Our reading came from ‘Search’ which is one of the stories in ‘Sum: tales from the afterlives’ by David Eagleman. Irreverent, poignant, funny, but always gentle.


Donald Sunderland Hill: a very fitting send-off

tree with candles

October 26th was a remarkable day. It was the day we hand-delivered our dad to life’s engine of renewal on his first step back to the stuff of stars. We held our ceremony at the residential home where he had lived the last year with Mum. She grasping less and less of the substance of life, and he falling foul of a need to take care of her at the expense of his own health, despite having no need to do so. The people we invited: a small group of family who had laughed with him through most of our lives; and friends who had laughed, danced, and reminisced with them both, gathered with staff from the home and elsewhere to help us send him on his way. We had a cherry tree to plant, and the home had kindly dug the hole for us earlier in the day. We had candles to light up the darkening evening, and we had strings of solar lights to sparkle through nights to come, outside the lounge window where Mum sits with her cup of tea.

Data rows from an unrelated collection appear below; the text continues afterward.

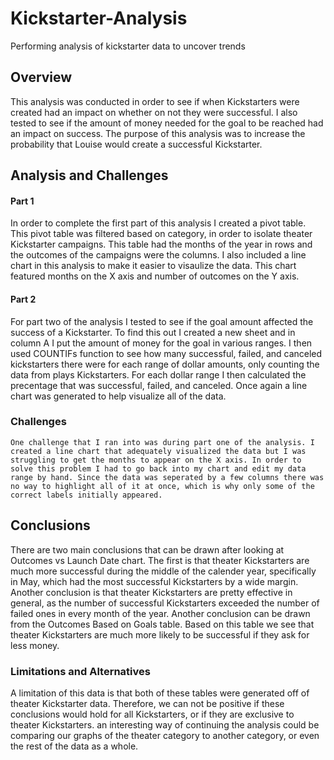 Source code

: # Kickstarter-Analysis
Performing analysis of kickstarter data to uncover trends

## Overview
  This analysis was conducted in order to see if when Kickstarters were created had an impact on whether on not they were successful. I also tested to see if the amount of money needed for the goal to be reached had an impact on success. The purpose of this analysis was to increase the probability that Louise would create a successful Kickstarter.
  
## Analysis and Challenges
 #### Part 1
 In order to complete the first part of this analysis I created a pivot table. This pivot table was filtered based on category, in order to isolate theater Kickstarter campaigns. This table had the months of the year in rows and the outcomes of the campaigns were the columns. I also included a line chart in this analysis to make it easier to visaulize the data. This chart featured months on the X axis and number of outcomes on the Y axis.
 #### Part 2
  For part two of the analysis I tested to see if the goal amount affected the success of a Kickstarter. To find this out I created a new sheet and in column A I put the amount of money for the goal in various ranges. I then used COUNTIFs function to see how many successful, failed, and canceled kickstarters there were for each range of dollar amounts, only counting the data from plays Kickstarters. For each dollar range I then calculated the precentage that was successful, failed, and canceled. Once again a line chart was generated to help visualize all of the data.
  ### Challenges
    One challenge that I ran into was during part one of the analysis. I created a line chart that adequately visualized the data but I was struggling to get the months to appear on the X axis. In order to solve this problem I had to go back into my chart and edit my data range by hand. Since the data was seperated by a few columns there was no way to highlight all of it at once, which is why only some of the correct labels initially appeared.
    
 ## Conclusions
 There are two main conclusions that can be drawn after looking at Outcomes vs Launch Date chart. The first is that theater Kickstarters are much more successful during the middle of the calender year, specifically in May, which had the most successful Kickstarters by a wide margin. Another conclusion is that theater Kickstarters are pretty effective in general, as the number of successful Kickstarters exceeded the number of failed ones in every month of the year. Another conclusion can be drawn from the Outcomes Based on Goals table. Based on this table we see that theater Kickstarters are much more likely to be successful if they ask for less money.
 ### Limitations and Alternatives
  A limitation of this data is that both of these tables were generated off of theater Kickstarter data. Therefore, we can not be positive if these conclusions would hold for all Kickstarters, or if they are exclusive to theater Kickstarters. an interesting way of continuing the analysis could be comparing our graphs of the theater category to another category, or even the rest of the data as a whole.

Unfortunately, we didn’t have my dad. At least not as readily to hand as we had expected. Seeing the lovely food, and the gathering guests, Mum had beamed and asked ‘Is this a party?’  We reminded her that, no, it was for Dad, because he was gone now. ‘Oh,’ she said, appearing to take this on. A moment passed. ‘So how’s your dad getting here, then?’ My sister did not miss a beat. ‘He’s already here,’ she told her. But neither of us had checked, and he wasn’t. And so it came to pass that my sister and nephew raced off down the road to the funeral director’s office, while I held the fort with the Vera Lynn/Ken Macintosh mega mix.  They returned some 20 minutes later with our dad in a bag, weaving nonchalantly through the small assembly and placing him discreetly in position for his curtain-call. That he almost missed his own funeral would have creased him up with laughter. It very nearly finished us off for sobriety, and it was hard to delete from imagination the Benny Hill soundtrack that must surely have been playing in some cosmic theatre of the absurd. He would have loved it, and regretted only that there was no stuffed-shirt present who might have failed to see the funny side. Puncturing pomposity was a hobby verging on job description.

tree with candles

By the end of the day, we had rested our Dad in a place close to Mum’s favourite position in her preferred lounge. There is a tree that will blossom in spring with the blooms they brought to every house they lived in, and in due course, it will be joined by their other favourite, a Mock Orange, when Mum’s turn comes around. She has already said this is what she wants. A wonderful afternoon spent with lovely, gentle, people; good food, music of an era that brought us to liberation and never went away, and soft rounded wine to mellow the soul. He would have loved that too.